**Assignment**:
Write out the records beneath this line exactly as they appear, minus any images.
─── Data shown
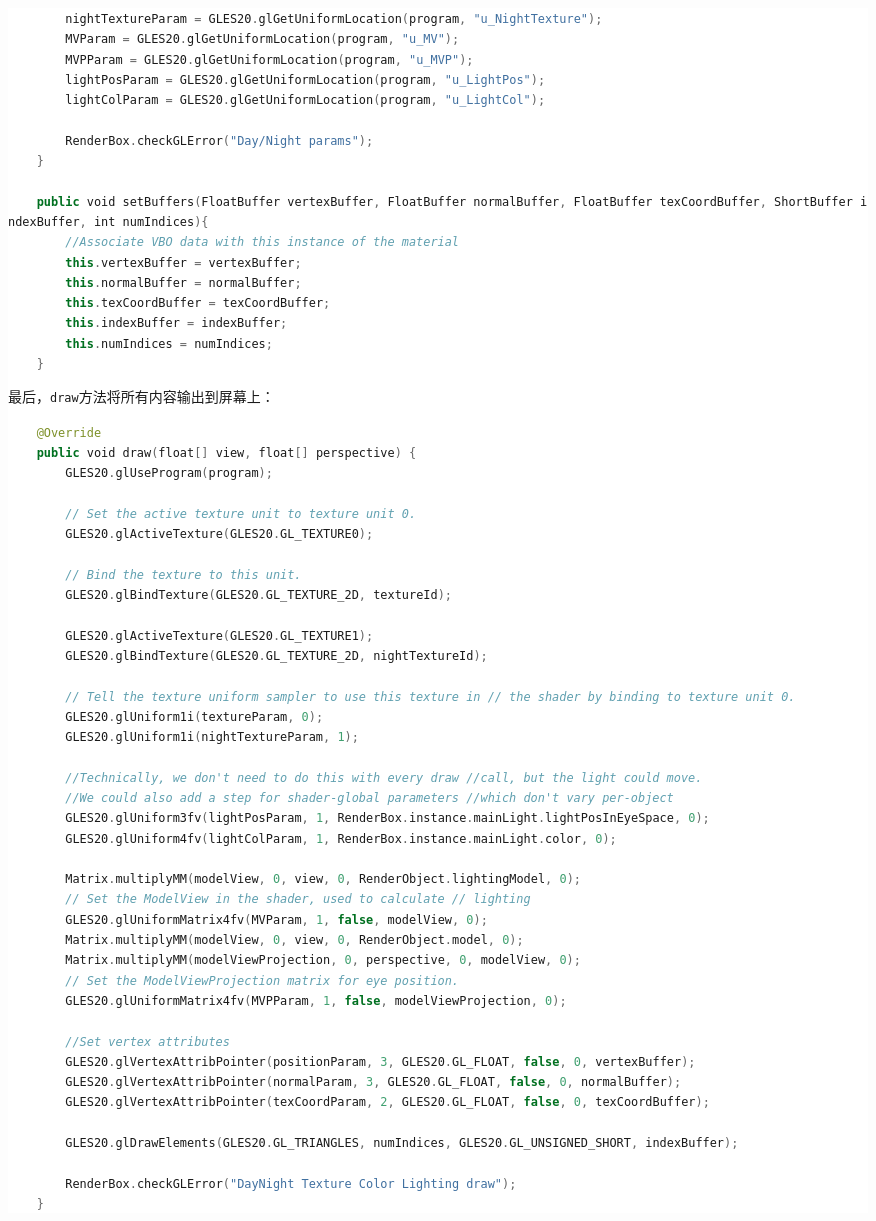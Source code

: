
 ```kt
        nightTextureParam = GLES20.glGetUniformLocation(program, "u_NightTexture");
        MVParam = GLES20.glGetUniformLocation(program, "u_MV");
        MVPParam = GLES20.glGetUniformLocation(program, "u_MVP");
        lightPosParam = GLES20.glGetUniformLocation(program, "u_LightPos");
        lightColParam = GLES20.glGetUniformLocation(program, "u_LightCol");

        RenderBox.checkGLError("Day/Night params");
    }

    public void setBuffers(FloatBuffer vertexBuffer, FloatBuffer normalBuffer, FloatBuffer texCoordBuffer, ShortBuffer indexBuffer, int numIndices){
        //Associate VBO data with this instance of the material
        this.vertexBuffer = vertexBuffer;
        this.normalBuffer = normalBuffer;
        this.texCoordBuffer = texCoordBuffer;
        this.indexBuffer = indexBuffer;
        this.numIndices = numIndices;
    }
```

最后，`draw`方法将所有内容输出到屏幕上：

```kt
    @Override
    public void draw(float[] view, float[] perspective) {
        GLES20.glUseProgram(program);

        // Set the active texture unit to texture unit 0.
        GLES20.glActiveTexture(GLES20.GL_TEXTURE0);

        // Bind the texture to this unit.
        GLES20.glBindTexture(GLES20.GL_TEXTURE_2D, textureId);

        GLES20.glActiveTexture(GLES20.GL_TEXTURE1);
        GLES20.glBindTexture(GLES20.GL_TEXTURE_2D, nightTextureId);

        // Tell the texture uniform sampler to use this texture in // the shader by binding to texture unit 0.
        GLES20.glUniform1i(textureParam, 0);
        GLES20.glUniform1i(nightTextureParam, 1);

        //Technically, we don't need to do this with every draw //call, but the light could move.
        //We could also add a step for shader-global parameters //which don't vary per-object
        GLES20.glUniform3fv(lightPosParam, 1, RenderBox.instance.mainLight.lightPosInEyeSpace, 0);
        GLES20.glUniform4fv(lightColParam, 1, RenderBox.instance.mainLight.color, 0);

        Matrix.multiplyMM(modelView, 0, view, 0, RenderObject.lightingModel, 0);
        // Set the ModelView in the shader, used to calculate // lighting
        GLES20.glUniformMatrix4fv(MVParam, 1, false, modelView, 0);
        Matrix.multiplyMM(modelView, 0, view, 0, RenderObject.model, 0);
        Matrix.multiplyMM(modelViewProjection, 0, perspective, 0, modelView, 0);
        // Set the ModelViewProjection matrix for eye position.
        GLES20.glUniformMatrix4fv(MVPParam, 1, false, modelViewProjection, 0);

        //Set vertex attributes
        GLES20.glVertexAttribPointer(positionParam, 3, GLES20.GL_FLOAT, false, 0, vertexBuffer);
        GLES20.glVertexAttribPointer(normalParam, 3, GLES20.GL_FLOAT, false, 0, normalBuffer);
        GLES20.glVertexAttribPointer(texCoordParam, 2, GLES20.GL_FLOAT, false, 0, texCoordBuffer);

        GLES20.glDrawElements(GLES20.GL_TRIANGLES, numIndices, GLES20.GL_UNSIGNED_SHORT, indexBuffer);

        RenderBox.checkGLError("DayNight Texture Color Lighting draw");
    }
```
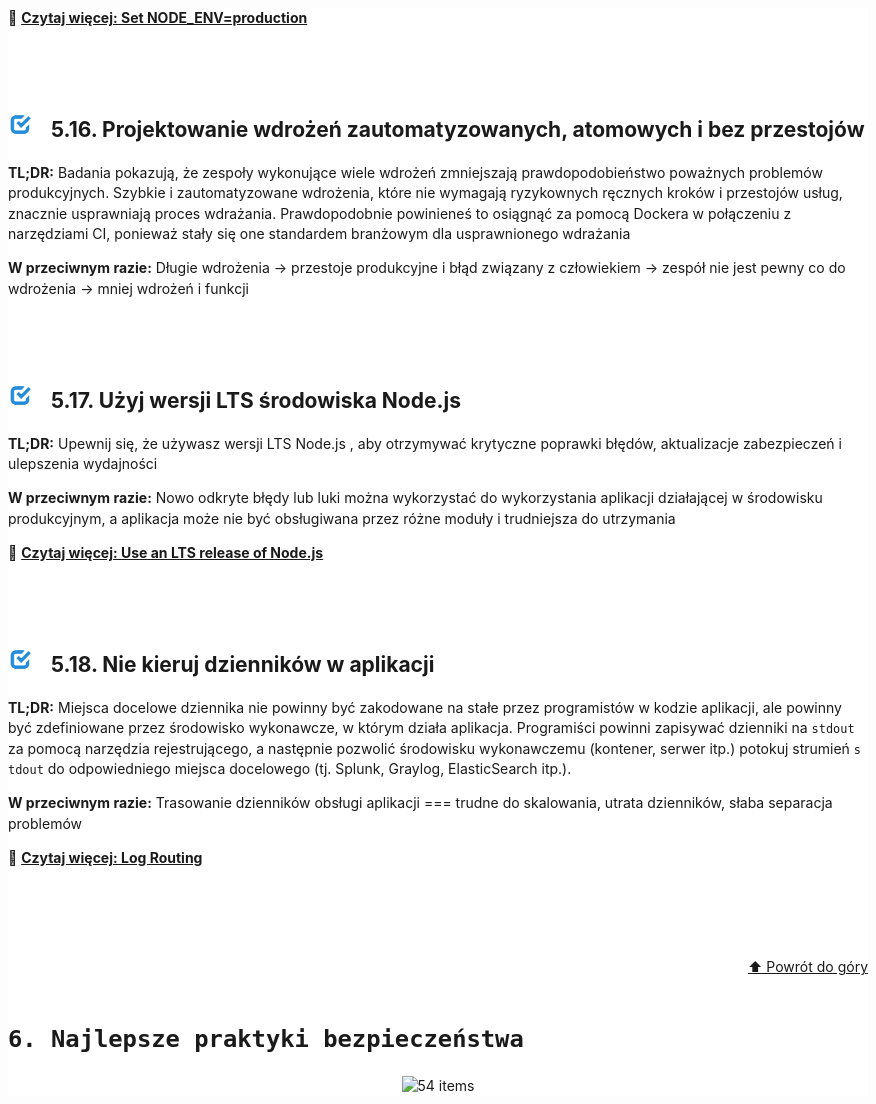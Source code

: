🔗 [**Czytaj więcej: Set NODE_ENV=production**](./sections/production/setnodeenv.polish.md)

<br/><br/>

## ![✔] 5.16. Projektowanie wdrożeń zautomatyzowanych, atomowych i bez przestojów

**TL;DR:** Badania pokazują, że zespoły wykonujące wiele wdrożeń zmniejszają prawdopodobieństwo poważnych problemów produkcyjnych. Szybkie i zautomatyzowane wdrożenia, które nie wymagają ryzykownych ręcznych kroków i przestojów usług, znacznie usprawniają proces wdrażania. Prawdopodobnie powinieneś to osiągnąć za pomocą Dockera w połączeniu z narzędziami CI, ponieważ stały się one standardem branżowym dla usprawnionego wdrażania

**W przeciwnym razie:** Długie wdrożenia -> przestoje produkcyjne i błąd związany z człowiekiem -> zespół nie jest pewny co do wdrożenia -> mniej wdrożeń i funkcji

<br/><br/>

## ![✔] 5.17. Użyj wersji LTS środowiska Node.js

**TL;DR:** Upewnij się, że używasz wersji LTS Node.js , aby otrzymywać krytyczne poprawki błędów, aktualizacje zabezpieczeń i ulepszenia wydajności

**W przeciwnym razie:** Nowo odkryte błędy lub luki można wykorzystać do wykorzystania aplikacji działającej w środowisku produkcyjnym, a aplikacja może nie być obsługiwana przez różne moduły i trudniejsza do utrzymania

🔗 [**Czytaj więcej: Use an LTS release of Node.js**](./sections/production/LTSrelease.polish.md)

<br/><br/>

## ![✔] 5.18. Nie kieruj dzienników w aplikacji

**TL;DR:** Miejsca docelowe dziennika nie powinny być zakodowane na stałe przez programistów w kodzie aplikacji, ale powinny być zdefiniowane przez środowisko wykonawcze, w którym działa aplikacja. Programiści powinni zapisywać dzienniki na `stdout` za pomocą narzędzia rejestrującego, a następnie pozwolić środowisku wykonawczemu (kontener, serwer itp.) potokuj strumień `stdout` do odpowiedniego miejsca docelowego (tj. Splunk, Graylog, ElasticSearch itp.).

**W przeciwnym razie:** Trasowanie dzienników obsługi aplikacji === trudne do skalowania, utrata dzienników, słaba separacja problemów

🔗 [**Czytaj więcej: Log Routing**](./sections/production/logrouting.polish.md)

<br/><br/><br/>

<p align="right"><a href="#spis-treści">⬆ Powrót do góry</a></p>

# `6. Najlepsze praktyki bezpieczeństwa`

<div align="center">
<img src="https://img.shields.io/badge/OWASP%20Threats-Top%2010-green.svg" alt="54 items"/>
</div>


[✔]: assets/images/checkbox-small-blue.png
──────
**Result of the exercise**:
Source code

:
 ```kt
        nightTextureParam = GLES20.glGetUniformLocation(program, "u_NightTexture");
        MVParam = GLES20.glGetUniformLocation(program, "u_MV");
        MVPParam = GLES20.glGetUniformLocation(program, "u_MVP");
        lightPosParam = GLES20.glGetUniformLocation(program, "u_LightPos");
        lightColParam = GLES20.glGetUniformLocation(program, "u_LightCol");

        RenderBox.checkGLError("Day/Night params");
    }

    public void setBuffers(FloatBuffer vertexBuffer, FloatBuffer normalBuffer, FloatBuffer texCoordBuffer, ShortBuffer indexBuffer, int numIndices){
        //Associate VBO data with this instance of the material
        this.vertexBuffer = vertexBuffer;
        this.normalBuffer = normalBuffer;
        this.texCoordBuffer = texCoordBuffer;
        this.indexBuffer = indexBuffer;
        this.numIndices = numIndices;
    }
```

最后，`draw`方法将所有内容输出到屏幕上：

```kt
    @Override
    public void draw(float[] view, float[] perspective) {
        GLES20.glUseProgram(program);

        // Set the active texture unit to texture unit 0.
        GLES20.glActiveTexture(GLES20.GL_TEXTURE0);

        // Bind the texture to this unit.
        GLES20.glBindTexture(GLES20.GL_TEXTURE_2D, textureId);

        GLES20.glActiveTexture(GLES20.GL_TEXTURE1);
        GLES20.glBindTexture(GLES20.GL_TEXTURE_2D, nightTextureId);

        // Tell the texture uniform sampler to use this texture in // the shader by binding to texture unit 0.
        GLES20.glUniform1i(textureParam, 0);
        GLES20.glUniform1i(nightTextureParam, 1);

        //Technically, we don't need to do this with every draw //call, but the light could move.
        //We could also add a step for shader-global parameters //which don't vary per-object
        GLES20.glUniform3fv(lightPosParam, 1, RenderBox.instance.mainLight.lightPosInEyeSpace, 0);
        GLES20.glUniform4fv(lightColParam, 1, RenderBox.instance.mainLight.color, 0);

        Matrix.multiplyMM(modelView, 0, view, 0, RenderObject.lightingModel, 0);
        // Set the ModelView in the shader, used to calculate // lighting
        GLES20.glUniformMatrix4fv(MVParam, 1, false, modelView, 0);
        Matrix.multiplyMM(modelView, 0, view, 0, RenderObject.model, 0);
        Matrix.multiplyMM(modelViewProjection, 0, perspective, 0, modelView, 0);
        // Set the ModelViewProjection matrix for eye position.
        GLES20.glUniformMatrix4fv(MVPParam, 1, false, modelViewProjection, 0);

        //Set vertex attributes
        GLES20.glVertexAttribPointer(positionParam, 3, GLES20.GL_FLOAT, false, 0, vertexBuffer);
        GLES20.glVertexAttribPointer(normalParam, 3, GLES20.GL_FLOAT, false, 0, normalBuffer);
        GLES20.glVertexAttribPointer(texCoordParam, 2, GLES20.GL_FLOAT, false, 0, texCoordBuffer);

        GLES20.glDrawElements(GLES20.GL_TRIANGLES, numIndices, GLES20.GL_UNSIGNED_SHORT, indexBuffer);

        RenderBox.checkGLError("DayNight Texture Color Lighting draw");
    }
```
Source code

:🔗 [**Czytaj więcej: Set NODE_ENV=production**](./sections/production/setnodeenv.polish.md)

<br/><br/>

## ![✔] 5.16. Projektowanie wdrożeń zautomatyzowanych, atomowych i bez przestojów

**TL;DR:** Badania pokazują, że zespoły wykonujące wiele wdrożeń zmniejszają prawdopodobieństwo poważnych problemów produkcyjnych. Szybkie i zautomatyzowane wdrożenia, które nie wymagają ryzykownych ręcznych kroków i przestojów usług, znacznie usprawniają proces wdrażania. Prawdopodobnie powinieneś to osiągnąć za pomocą Dockera w połączeniu z narzędziami CI, ponieważ stały się one standardem branżowym dla usprawnionego wdrażania

**W przeciwnym razie:** Długie wdrożenia -> przestoje produkcyjne i błąd związany z człowiekiem -> zespół nie jest pewny co do wdrożenia -> mniej wdrożeń i funkcji

<br/><br/>

## ![✔] 5.17. Użyj wersji LTS środowiska Node.js

**TL;DR:** Upewnij się, że używasz wersji LTS Node.js , aby otrzymywać krytyczne poprawki błędów, aktualizacje zabezpieczeń i ulepszenia wydajności

**W przeciwnym razie:** Nowo odkryte błędy lub luki można wykorzystać do wykorzystania aplikacji działającej w środowisku produkcyjnym, a aplikacja może nie być obsługiwana przez różne moduły i trudniejsza do utrzymania

🔗 [**Czytaj więcej: Use an LTS release of Node.js**](./sections/production/LTSrelease.polish.md)

<br/><br/>

## ![✔] 5.18. Nie kieruj dzienników w aplikacji

**TL;DR:** Miejsca docelowe dziennika nie powinny być zakodowane na stałe przez programistów w kodzie aplikacji, ale powinny być zdefiniowane przez środowisko wykonawcze, w którym działa aplikacja. Programiści powinni zapisywać dzienniki na `stdout` za pomocą narzędzia rejestrującego, a następnie pozwolić środowisku wykonawczemu (kontener, serwer itp.) potokuj strumień `stdout` do odpowiedniego miejsca docelowego (tj. Splunk, Graylog, ElasticSearch itp.).

**W przeciwnym razie:** Trasowanie dzienników obsługi aplikacji === trudne do skalowania, utrata dzienników, słaba separacja problemów

🔗 [**Czytaj więcej: Log Routing**](./sections/production/logrouting.polish.md)

<br/><br/><br/>

<p align="right"><a href="#spis-treści">⬆ Powrót do góry</a></p>

# `6. Najlepsze praktyki bezpieczeństwa`

<div align="center">
<img src="https://img.shields.io/badge/OWASP%20Threats-Top%2010-green.svg" alt="54 items"/>
</div>


[✔]: assets/images/checkbox-small-blue.png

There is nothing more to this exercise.